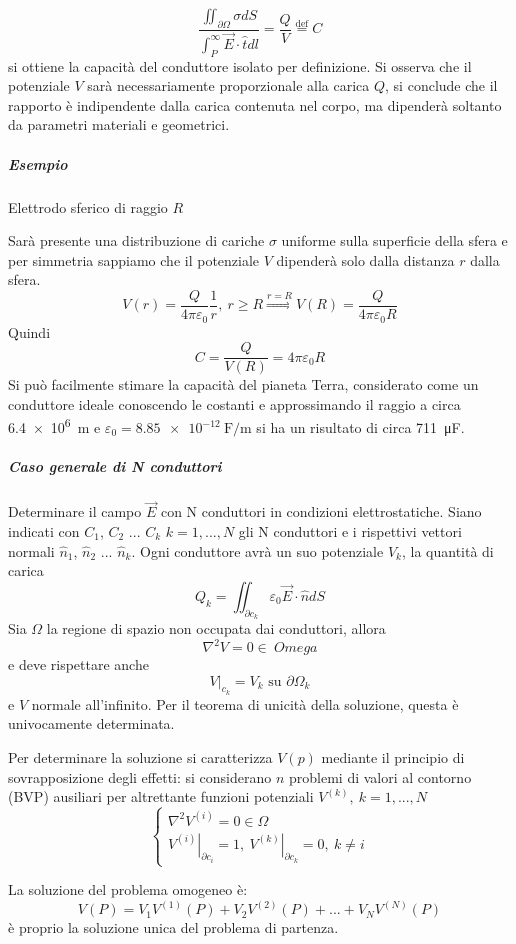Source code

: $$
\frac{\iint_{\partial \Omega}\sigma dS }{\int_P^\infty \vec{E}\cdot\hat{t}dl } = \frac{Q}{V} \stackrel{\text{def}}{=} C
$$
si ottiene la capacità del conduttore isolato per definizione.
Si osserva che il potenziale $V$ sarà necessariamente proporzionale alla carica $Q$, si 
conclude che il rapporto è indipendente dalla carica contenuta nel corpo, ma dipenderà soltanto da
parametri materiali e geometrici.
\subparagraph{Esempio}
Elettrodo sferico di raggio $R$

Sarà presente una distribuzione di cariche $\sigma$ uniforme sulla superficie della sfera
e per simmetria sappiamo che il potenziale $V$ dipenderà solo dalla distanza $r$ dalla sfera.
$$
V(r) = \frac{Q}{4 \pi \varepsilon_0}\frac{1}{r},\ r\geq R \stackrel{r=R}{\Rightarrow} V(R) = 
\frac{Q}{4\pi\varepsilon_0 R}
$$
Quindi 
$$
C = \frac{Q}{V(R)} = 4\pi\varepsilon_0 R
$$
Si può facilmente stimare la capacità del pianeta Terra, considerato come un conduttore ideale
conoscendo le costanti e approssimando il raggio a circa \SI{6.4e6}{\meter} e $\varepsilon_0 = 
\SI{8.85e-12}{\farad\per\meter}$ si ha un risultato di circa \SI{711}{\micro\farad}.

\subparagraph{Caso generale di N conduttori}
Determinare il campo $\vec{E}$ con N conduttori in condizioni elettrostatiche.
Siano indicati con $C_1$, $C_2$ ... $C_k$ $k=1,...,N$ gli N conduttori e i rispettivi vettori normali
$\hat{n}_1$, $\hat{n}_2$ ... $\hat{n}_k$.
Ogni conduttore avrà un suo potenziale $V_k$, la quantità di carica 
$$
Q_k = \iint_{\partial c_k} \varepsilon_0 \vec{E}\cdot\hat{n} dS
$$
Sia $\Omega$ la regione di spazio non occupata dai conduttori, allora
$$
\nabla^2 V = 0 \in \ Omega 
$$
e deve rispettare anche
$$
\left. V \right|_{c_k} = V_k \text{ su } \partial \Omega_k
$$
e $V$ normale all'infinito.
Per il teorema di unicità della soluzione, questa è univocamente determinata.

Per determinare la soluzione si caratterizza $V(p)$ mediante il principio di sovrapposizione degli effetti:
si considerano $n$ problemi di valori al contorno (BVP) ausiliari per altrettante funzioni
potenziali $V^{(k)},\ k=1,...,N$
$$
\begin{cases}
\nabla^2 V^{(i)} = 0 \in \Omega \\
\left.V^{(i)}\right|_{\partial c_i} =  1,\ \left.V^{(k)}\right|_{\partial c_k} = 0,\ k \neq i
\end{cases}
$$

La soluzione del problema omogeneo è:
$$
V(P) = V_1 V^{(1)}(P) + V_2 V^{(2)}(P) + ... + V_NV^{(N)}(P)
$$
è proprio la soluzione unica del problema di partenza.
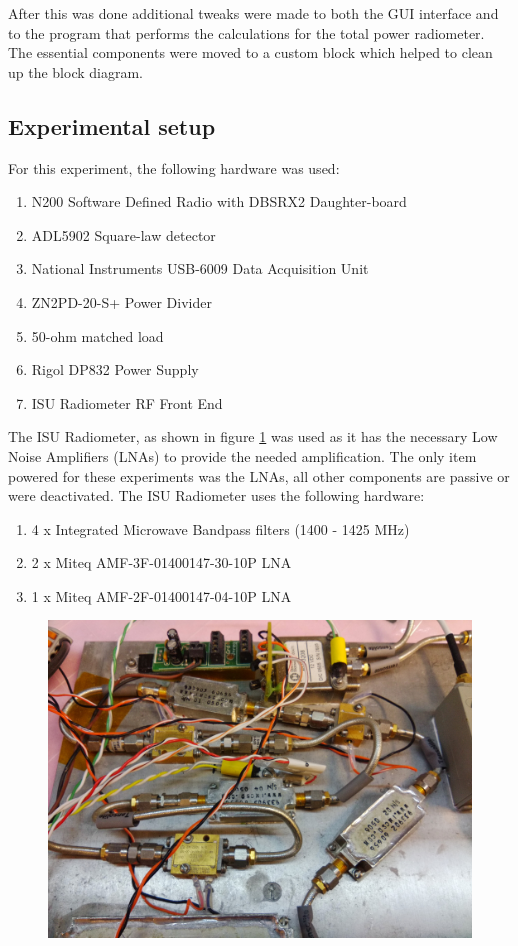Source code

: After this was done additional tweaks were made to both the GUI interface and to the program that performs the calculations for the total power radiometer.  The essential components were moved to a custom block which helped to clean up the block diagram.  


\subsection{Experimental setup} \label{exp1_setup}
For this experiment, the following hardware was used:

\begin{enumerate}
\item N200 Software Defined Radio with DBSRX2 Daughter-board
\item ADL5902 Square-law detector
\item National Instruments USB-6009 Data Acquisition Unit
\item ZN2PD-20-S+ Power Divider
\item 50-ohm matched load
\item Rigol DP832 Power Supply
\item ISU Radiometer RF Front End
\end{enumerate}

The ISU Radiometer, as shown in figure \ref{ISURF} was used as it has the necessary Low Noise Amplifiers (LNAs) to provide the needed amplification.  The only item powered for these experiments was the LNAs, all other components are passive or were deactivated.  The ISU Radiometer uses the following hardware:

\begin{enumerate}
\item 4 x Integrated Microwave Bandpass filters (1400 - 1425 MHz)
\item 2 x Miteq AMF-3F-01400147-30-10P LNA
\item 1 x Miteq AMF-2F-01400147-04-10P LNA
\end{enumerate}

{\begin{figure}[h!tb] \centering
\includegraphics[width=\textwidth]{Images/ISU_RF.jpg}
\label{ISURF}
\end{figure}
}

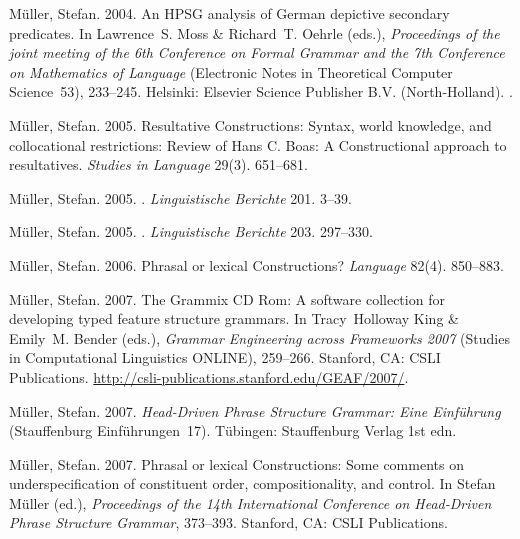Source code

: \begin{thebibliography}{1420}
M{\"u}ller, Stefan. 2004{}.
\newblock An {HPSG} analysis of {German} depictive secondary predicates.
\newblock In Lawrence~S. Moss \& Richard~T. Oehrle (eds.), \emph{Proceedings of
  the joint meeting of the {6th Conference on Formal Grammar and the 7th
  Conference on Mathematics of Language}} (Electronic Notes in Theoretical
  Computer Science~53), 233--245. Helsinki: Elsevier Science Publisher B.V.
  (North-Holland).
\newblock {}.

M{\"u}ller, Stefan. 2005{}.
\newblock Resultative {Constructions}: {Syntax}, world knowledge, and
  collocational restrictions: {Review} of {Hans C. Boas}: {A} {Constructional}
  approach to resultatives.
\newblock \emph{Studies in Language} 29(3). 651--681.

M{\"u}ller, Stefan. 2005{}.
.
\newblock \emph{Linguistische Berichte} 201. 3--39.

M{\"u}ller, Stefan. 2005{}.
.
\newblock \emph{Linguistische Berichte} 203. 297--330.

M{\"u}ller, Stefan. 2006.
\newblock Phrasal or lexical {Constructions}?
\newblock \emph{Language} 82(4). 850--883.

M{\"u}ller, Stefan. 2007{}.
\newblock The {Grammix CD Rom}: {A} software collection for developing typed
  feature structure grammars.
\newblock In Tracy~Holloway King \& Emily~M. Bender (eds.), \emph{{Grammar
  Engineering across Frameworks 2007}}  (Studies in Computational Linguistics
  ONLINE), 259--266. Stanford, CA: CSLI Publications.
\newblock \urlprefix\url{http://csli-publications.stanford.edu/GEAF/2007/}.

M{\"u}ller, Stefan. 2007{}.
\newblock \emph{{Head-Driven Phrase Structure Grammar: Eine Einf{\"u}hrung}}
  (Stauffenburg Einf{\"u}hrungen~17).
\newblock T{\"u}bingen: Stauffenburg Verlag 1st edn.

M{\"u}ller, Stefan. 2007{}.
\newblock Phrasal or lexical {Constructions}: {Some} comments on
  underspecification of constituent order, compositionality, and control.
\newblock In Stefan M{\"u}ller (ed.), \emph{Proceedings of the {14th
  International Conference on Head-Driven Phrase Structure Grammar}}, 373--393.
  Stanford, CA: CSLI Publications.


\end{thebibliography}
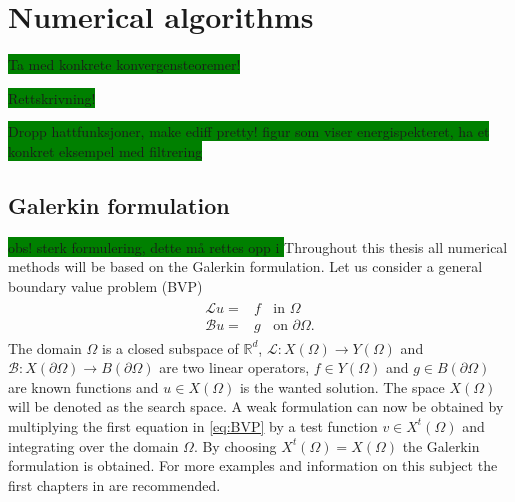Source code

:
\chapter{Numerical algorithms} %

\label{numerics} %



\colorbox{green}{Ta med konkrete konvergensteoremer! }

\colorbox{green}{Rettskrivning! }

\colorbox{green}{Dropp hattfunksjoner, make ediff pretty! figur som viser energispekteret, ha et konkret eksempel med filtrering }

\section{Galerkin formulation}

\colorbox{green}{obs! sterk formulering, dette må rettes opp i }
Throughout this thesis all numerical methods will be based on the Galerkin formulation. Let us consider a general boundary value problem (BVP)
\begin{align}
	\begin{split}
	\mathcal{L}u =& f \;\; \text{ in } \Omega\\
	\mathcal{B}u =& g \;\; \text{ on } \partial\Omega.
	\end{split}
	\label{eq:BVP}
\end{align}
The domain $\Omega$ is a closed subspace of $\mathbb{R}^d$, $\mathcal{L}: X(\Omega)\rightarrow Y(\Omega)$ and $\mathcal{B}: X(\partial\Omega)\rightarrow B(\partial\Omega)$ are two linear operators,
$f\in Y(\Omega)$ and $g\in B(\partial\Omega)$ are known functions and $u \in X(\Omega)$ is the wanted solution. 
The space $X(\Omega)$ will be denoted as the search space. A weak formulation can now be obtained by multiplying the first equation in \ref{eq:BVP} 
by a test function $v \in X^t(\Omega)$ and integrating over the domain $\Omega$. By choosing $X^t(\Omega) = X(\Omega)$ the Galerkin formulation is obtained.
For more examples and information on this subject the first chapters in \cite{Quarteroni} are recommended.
****************
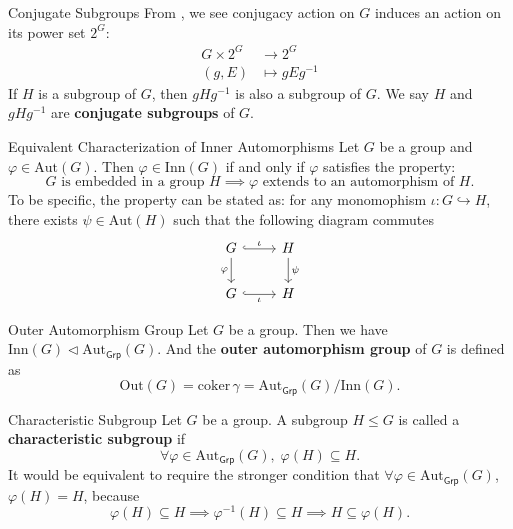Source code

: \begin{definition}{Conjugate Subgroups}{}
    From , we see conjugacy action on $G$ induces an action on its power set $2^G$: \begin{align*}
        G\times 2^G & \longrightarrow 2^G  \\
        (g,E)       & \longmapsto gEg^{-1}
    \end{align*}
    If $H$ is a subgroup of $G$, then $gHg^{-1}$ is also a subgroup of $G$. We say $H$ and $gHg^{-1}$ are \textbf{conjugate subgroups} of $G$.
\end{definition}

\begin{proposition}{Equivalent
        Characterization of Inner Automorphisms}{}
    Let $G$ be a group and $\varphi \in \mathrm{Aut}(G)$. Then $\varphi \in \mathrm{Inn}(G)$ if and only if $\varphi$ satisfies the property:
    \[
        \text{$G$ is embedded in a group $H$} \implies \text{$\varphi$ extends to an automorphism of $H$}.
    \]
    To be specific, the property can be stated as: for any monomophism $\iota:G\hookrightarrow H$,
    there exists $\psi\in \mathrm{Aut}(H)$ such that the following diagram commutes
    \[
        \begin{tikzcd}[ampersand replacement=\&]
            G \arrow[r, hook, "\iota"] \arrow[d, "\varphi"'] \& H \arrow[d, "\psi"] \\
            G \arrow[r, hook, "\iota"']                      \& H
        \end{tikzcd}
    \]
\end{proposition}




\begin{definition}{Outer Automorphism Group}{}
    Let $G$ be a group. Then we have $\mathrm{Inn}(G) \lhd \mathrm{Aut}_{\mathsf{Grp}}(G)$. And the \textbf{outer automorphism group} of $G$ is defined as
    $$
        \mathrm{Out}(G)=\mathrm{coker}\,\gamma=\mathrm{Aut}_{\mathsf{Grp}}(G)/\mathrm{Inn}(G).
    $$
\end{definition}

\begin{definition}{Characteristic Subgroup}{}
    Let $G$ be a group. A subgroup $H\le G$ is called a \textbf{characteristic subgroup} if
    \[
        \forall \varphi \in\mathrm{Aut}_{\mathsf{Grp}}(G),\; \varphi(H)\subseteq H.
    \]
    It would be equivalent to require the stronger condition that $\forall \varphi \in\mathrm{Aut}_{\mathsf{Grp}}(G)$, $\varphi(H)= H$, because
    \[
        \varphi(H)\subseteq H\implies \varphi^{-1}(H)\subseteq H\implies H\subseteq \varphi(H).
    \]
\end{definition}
****************
Exercise:
Say how many lines in the entries above contain the string "Head". Give the number by itself.

Answer box:
2